Article publié le Lundi, 28 juin 2010

Je ne suis abonnée à aucun quotidien depuis des années. Je ne croyais pas que ça m’arriverait un jour, mais j’ai complètement arrêter de lire les journaux. Le problème en est un de redondance : les nouvelles de la veille, je les connais déjà par coeur et je lis les chroniqueurs sur le web.

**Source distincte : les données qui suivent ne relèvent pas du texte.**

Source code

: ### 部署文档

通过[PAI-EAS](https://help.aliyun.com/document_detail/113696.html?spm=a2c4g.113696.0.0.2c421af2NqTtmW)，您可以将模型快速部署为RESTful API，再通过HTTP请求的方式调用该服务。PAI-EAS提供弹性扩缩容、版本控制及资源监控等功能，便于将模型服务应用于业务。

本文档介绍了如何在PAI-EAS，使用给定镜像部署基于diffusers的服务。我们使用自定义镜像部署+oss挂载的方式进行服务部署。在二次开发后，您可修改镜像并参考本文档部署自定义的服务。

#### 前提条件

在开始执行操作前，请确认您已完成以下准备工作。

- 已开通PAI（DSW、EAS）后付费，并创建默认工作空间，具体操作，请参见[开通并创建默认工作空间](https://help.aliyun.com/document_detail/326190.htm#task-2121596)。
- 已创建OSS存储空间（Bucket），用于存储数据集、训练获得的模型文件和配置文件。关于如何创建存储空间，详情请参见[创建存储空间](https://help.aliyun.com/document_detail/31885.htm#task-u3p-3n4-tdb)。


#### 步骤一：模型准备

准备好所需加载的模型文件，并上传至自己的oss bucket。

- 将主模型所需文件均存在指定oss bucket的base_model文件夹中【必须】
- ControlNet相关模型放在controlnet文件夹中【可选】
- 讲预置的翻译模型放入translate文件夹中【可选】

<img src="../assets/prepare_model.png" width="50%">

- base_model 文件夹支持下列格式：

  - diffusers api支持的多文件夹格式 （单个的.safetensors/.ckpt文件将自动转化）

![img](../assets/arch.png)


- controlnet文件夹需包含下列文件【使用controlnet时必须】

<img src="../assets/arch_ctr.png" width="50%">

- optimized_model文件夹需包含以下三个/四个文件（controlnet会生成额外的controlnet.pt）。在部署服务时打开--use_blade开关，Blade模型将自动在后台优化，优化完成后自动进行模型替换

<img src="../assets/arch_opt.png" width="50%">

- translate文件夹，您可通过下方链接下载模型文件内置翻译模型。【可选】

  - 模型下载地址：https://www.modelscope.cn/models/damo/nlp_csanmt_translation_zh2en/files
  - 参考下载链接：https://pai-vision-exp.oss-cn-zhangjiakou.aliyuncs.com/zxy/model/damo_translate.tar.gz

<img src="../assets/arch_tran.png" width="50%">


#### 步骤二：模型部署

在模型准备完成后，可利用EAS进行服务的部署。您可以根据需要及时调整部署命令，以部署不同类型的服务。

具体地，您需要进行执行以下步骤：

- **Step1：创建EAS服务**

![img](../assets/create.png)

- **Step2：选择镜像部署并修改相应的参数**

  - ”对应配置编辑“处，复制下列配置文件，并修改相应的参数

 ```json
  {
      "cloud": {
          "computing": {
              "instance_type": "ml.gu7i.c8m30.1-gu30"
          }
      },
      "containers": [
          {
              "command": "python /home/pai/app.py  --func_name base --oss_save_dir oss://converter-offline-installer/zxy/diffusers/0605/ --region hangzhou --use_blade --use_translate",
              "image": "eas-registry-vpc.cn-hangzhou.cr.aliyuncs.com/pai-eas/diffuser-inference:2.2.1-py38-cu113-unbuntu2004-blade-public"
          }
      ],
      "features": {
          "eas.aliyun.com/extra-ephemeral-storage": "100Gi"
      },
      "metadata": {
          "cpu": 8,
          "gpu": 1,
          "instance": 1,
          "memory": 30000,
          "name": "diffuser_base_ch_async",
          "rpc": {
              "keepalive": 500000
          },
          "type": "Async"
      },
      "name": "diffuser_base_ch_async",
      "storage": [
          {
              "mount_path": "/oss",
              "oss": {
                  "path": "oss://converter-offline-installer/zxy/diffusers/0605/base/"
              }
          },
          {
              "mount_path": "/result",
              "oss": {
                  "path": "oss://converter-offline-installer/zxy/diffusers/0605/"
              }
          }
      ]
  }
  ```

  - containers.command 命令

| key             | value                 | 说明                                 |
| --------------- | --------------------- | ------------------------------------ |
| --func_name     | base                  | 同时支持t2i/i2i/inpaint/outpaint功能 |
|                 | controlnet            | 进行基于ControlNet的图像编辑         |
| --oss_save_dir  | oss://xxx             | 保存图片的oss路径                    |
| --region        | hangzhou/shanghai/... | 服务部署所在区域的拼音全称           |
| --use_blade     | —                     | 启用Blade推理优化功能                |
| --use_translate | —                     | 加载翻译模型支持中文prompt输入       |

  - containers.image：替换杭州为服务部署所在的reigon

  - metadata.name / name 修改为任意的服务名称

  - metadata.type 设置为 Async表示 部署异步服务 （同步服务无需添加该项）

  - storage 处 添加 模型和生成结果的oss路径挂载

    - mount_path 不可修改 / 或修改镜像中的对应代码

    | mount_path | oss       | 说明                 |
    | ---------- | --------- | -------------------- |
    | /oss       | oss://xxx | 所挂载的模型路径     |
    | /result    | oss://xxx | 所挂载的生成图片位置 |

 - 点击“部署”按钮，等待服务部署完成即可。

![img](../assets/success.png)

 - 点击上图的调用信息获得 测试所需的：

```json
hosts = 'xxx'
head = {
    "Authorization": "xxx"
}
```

Il arrive que je sois cependant prise d’un élan de nostalgie incontrôlable et que j’achète La Presse du samedi (ça vous arrive aussi?). C’est ce que j’ai fait la semaine dernière. Je suis passée à travers en quinze minutes. Heureusement, il y avait des insertions publicitaires. En plus d’un bulletin spécial de Shell sur l’environnement (Notez qu’ils viennent de congédier 550 employés à Montréal et qu’ils gardent un pied à terre ici pour ne pas être forcés de décontaminer le site, mais qu’ils publient un torchon de total greenwashing à grands frais dans les journaux… j’ai mal au coeur), il y avait aussi une horrible brochure de MarineLand.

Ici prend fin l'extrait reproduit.